A Comparison of Insoles Used to Prevent Neuropathic Diabetic Foot Ulceration

A Comparison of Functional and Prefabricated Insoles Used for the Preventative Management of Neuropathic Diabetic Foot Ulceration: a Single Blind Randomised Control Trial

Importance of the topic:

Lower extremity amputation is a costly complication of diabetes for both the NHS and the patient. Amputation may be avoided if the preceding foot ulceration can be prevented. One method of reducing the risk of ulceration in the neuropathic foot is through the provision of therapeutic insoles. The type of insole prescribed (prefabricated verses custom made) is currently based on anecdotal evidence. The idea held by many practitioners that the custom made insole is superior in its effect remains speculation, unsupported by the evidence. In the absence of economic analysis, the available data suggests that the custom insole is substantially more expensive to the NHS. This study, to determine which of two types of insole used in therapeutic shoes reduces peak pressure more in the at-risk diabetic foot, is therefore a very important topic and will provide both useful evidence for the NHS podiatry services. It is of course also very important for patients with diabetes as the personal suffering of those undergoing amputation is immense.

The study is a single blind randomised controlled trial comparing custom made with 'off the shelf' insoles.

Study Overview

• Status: Completed
• Conditions: Diabetes; Neuropathic Foot
• Intervention / Treatment: Device: Insole

Detailed Description

Aim The study compared custom-made functional insoles with prefabricated insoles for the preventative management of neuropathic diabetic feet, assessing effects on peak pressure, forefoot pressure time integral, total contact area, forefoot rate of loading, duration of load as a percentage of stance, quality of life, perceived foot health and cost.

Method Pilot work investigating the physical properties of materials used to fabricate insoles informed material selection. A single-blind randomised control trial recruited 119 neuropathic participants with diabetes from two Primary Care Trusts and randomly allocated them to either custom-made functional insoles or prefabricated insoles. Data was collected at issue and 6-month follow-up, using the F-scan in-shoe pressure measurement system. Patient perceptions were assessed with the Bristol Foot Score and Audit of Diabetes Dependant Quality of Life. Further analyses were carried out on two subgroups; 1) insole effect on peak pressure in 44 participants with pronated feet, over a 6-month follow-up period; 2) insole durability, investigated in a second subgroup of 60 participants for 12-months. Durability was evaluated in terms of change in insole thickness and reduction in peak pressure.

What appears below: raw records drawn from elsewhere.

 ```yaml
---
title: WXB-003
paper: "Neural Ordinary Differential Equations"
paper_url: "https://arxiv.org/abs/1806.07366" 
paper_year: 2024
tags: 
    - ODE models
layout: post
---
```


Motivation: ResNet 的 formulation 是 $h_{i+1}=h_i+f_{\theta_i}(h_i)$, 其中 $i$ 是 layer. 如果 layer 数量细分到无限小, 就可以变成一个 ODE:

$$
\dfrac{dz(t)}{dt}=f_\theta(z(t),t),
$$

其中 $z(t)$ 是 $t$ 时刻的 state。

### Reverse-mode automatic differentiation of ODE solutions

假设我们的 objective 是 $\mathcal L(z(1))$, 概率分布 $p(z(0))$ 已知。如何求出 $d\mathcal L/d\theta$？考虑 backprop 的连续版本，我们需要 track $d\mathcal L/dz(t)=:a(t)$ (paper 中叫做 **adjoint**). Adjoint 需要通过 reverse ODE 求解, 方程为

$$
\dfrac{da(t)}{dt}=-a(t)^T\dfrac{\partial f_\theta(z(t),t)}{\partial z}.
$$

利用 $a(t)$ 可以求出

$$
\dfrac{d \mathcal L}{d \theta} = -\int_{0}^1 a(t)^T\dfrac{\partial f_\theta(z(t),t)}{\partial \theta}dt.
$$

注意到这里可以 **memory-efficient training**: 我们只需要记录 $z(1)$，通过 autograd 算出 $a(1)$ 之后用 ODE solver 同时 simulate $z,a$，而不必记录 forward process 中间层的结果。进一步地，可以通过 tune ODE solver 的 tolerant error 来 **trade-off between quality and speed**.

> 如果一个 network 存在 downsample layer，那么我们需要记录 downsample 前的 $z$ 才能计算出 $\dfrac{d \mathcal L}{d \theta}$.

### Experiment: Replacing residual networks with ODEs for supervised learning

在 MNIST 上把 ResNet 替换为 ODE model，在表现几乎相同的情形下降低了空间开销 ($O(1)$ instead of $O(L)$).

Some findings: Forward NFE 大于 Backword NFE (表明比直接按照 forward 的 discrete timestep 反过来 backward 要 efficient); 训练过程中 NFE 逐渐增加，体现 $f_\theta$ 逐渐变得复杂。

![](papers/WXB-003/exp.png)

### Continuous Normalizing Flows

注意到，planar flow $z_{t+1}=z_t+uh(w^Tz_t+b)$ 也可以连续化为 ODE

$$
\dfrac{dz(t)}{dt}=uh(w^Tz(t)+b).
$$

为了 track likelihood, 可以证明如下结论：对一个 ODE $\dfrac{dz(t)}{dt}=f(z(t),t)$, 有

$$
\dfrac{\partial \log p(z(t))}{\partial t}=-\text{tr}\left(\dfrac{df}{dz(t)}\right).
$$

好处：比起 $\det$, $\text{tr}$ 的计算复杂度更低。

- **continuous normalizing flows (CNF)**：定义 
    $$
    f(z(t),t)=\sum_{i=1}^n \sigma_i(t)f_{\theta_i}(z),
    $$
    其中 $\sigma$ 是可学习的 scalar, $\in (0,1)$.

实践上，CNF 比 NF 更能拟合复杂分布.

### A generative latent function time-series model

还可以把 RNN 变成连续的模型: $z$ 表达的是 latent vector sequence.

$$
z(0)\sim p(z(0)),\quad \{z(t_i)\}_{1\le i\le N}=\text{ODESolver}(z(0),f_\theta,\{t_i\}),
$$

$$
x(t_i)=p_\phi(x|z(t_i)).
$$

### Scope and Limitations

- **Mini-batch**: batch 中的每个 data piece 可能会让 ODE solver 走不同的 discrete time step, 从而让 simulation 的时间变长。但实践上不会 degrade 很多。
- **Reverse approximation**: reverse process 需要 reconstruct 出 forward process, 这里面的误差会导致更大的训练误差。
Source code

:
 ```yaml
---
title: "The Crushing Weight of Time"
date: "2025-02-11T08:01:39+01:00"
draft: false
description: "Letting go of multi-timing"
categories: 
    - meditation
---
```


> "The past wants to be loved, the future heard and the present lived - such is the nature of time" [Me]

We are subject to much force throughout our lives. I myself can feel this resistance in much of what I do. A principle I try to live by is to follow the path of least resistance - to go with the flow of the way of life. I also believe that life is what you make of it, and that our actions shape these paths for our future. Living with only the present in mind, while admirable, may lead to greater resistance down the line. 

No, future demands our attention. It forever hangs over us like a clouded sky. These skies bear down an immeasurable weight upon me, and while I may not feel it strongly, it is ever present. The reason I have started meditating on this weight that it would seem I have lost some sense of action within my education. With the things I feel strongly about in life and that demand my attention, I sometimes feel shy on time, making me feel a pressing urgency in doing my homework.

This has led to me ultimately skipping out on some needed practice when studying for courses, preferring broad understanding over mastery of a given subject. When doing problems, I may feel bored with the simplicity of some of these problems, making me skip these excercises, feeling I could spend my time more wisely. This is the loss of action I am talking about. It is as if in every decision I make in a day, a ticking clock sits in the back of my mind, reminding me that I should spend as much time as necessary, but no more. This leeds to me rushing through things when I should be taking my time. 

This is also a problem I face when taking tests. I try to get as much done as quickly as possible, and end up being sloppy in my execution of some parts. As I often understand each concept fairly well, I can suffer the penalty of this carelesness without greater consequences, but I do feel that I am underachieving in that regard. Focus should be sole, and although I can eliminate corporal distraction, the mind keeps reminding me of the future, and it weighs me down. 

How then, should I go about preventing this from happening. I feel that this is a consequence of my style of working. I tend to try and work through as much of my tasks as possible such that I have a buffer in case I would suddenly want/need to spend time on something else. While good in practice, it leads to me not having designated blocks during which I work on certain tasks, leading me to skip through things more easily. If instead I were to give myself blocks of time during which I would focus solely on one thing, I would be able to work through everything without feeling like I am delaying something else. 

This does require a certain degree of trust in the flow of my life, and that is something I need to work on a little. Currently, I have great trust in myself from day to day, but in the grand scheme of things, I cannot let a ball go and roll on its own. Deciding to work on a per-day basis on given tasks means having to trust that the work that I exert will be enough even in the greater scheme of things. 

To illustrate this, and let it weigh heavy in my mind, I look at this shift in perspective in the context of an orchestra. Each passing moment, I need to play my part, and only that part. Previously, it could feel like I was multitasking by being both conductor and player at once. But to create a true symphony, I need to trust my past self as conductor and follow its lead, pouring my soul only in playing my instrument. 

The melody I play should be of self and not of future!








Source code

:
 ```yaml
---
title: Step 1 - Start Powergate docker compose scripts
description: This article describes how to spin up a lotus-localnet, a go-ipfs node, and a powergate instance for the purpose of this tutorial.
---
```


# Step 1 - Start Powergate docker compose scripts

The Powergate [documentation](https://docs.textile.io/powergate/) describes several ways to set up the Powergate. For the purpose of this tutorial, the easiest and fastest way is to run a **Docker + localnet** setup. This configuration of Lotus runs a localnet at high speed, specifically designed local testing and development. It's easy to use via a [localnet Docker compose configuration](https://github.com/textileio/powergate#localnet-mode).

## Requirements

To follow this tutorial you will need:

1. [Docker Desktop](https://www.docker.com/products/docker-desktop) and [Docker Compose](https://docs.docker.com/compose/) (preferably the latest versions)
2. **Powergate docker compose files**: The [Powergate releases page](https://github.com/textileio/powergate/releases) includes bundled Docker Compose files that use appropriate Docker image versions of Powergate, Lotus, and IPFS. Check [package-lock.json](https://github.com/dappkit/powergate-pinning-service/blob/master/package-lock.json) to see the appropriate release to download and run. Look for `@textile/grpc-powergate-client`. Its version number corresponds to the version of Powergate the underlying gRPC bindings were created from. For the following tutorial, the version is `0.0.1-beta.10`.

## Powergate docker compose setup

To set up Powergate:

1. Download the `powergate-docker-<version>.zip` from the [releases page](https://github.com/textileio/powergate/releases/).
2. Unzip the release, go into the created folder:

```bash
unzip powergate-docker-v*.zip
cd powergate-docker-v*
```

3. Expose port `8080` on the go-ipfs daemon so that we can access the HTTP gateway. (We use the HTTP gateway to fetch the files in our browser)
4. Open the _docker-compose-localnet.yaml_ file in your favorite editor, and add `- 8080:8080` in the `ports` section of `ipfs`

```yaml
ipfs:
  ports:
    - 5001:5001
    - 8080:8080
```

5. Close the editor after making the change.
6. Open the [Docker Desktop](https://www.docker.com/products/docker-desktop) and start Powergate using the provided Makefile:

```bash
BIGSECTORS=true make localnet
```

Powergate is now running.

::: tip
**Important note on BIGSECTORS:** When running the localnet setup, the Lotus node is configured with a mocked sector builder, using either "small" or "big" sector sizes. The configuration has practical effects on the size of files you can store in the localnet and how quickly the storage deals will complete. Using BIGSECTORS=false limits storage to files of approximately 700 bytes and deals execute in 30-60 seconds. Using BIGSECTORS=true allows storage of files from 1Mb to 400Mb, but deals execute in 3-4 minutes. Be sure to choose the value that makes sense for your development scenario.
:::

To increase the robustness of results, data analysis was calculated using three strategies; 1) pure intention-to-treat analysis, including all 119 participants randomised to an intervention; 2) intention-to-treat analysis, using all available data; 3) as-treated analysis, including those participants self-reporting full insole compliance, defined as 60% or more daytime wear.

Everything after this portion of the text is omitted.